Supplied records Block Start
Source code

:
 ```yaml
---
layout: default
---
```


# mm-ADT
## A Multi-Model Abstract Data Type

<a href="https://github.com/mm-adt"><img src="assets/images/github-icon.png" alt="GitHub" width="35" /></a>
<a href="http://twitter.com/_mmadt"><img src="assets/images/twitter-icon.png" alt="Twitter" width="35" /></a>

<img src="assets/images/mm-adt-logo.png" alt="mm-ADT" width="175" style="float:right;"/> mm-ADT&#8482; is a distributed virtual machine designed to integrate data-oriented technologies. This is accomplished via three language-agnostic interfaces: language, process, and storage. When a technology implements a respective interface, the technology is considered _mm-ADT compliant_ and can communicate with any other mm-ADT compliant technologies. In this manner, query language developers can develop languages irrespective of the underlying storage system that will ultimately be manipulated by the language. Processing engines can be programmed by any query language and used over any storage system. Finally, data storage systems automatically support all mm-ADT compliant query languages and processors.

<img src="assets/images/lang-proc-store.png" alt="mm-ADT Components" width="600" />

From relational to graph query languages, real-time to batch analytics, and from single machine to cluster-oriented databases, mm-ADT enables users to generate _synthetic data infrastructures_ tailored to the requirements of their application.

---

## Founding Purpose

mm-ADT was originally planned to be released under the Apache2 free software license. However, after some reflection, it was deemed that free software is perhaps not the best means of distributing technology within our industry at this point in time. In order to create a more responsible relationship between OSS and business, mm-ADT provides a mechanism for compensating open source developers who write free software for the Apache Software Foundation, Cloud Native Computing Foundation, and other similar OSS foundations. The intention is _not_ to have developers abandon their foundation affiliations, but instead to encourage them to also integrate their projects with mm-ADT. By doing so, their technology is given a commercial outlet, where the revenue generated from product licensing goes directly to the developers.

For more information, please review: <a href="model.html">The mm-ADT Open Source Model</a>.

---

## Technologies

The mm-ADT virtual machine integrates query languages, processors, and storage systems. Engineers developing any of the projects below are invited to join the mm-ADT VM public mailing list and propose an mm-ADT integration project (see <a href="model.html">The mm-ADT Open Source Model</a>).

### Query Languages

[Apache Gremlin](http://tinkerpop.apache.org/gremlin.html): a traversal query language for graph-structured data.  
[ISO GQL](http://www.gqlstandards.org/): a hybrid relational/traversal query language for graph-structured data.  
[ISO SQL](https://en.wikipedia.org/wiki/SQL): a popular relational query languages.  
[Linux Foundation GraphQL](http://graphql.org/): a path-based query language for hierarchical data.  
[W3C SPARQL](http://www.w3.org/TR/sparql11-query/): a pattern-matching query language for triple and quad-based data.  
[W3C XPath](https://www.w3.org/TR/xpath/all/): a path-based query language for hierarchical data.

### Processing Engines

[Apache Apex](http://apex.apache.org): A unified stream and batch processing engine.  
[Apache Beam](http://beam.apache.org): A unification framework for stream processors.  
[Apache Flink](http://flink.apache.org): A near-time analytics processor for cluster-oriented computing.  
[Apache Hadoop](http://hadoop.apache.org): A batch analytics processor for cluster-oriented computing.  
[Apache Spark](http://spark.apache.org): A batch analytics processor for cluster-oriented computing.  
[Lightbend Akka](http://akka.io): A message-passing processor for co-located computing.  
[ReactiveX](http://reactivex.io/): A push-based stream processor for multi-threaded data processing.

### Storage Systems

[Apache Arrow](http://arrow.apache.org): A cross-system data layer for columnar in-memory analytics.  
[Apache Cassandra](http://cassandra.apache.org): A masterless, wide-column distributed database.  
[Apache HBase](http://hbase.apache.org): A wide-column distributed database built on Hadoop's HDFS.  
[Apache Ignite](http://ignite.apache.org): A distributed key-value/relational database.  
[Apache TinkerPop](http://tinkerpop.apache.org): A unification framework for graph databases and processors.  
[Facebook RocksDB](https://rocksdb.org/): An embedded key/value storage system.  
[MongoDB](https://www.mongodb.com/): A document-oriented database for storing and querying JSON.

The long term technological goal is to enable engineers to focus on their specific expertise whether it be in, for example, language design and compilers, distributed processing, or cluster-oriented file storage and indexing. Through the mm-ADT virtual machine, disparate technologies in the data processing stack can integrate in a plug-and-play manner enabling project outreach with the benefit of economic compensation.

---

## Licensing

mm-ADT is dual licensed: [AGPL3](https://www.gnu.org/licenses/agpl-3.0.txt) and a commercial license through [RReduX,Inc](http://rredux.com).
Supplied records Block End
## Task instructions:
Quote exactly the first line of the entries and every line after it, stopping with the line that contains "## Founding Purpose".

## Answer space:
Source code

:
 ```yaml
---
layout: default
---
```


# mm-ADT
## A Multi-Model Abstract Data Type

<a href="https://github.com/mm-adt"><img src="assets/images/github-icon.png" alt="GitHub" width="35" /></a>
<a href="http://twitter.com/_mmadt"><img src="assets/images/twitter-icon.png" alt="Twitter" width="35" /></a>

<img src="assets/images/mm-adt-logo.png" alt="mm-ADT" width="175" style="float:right;"/> mm-ADT&#8482; is a distributed virtual machine designed to integrate data-oriented technologies. This is accomplished via three language-agnostic interfaces: language, process, and storage. When a technology implements a respective interface, the technology is considered _mm-ADT compliant_ and can communicate with any other mm-ADT compliant technologies. In this manner, query language developers can develop languages irrespective of the underlying storage system that will ultimately be manipulated by the language. Processing engines can be programmed by any query language and used over any storage system. Finally, data storage systems automatically support all mm-ADT compliant query languages and processors.

<img src="assets/images/lang-proc-store.png" alt="mm-ADT Components" width="600" />

From relational to graph query languages, real-time to batch analytics, and from single machine to cluster-oriented databases, mm-ADT enables users to generate _synthetic data infrastructures_ tailored to the requirements of their application.

---

## Founding Purpose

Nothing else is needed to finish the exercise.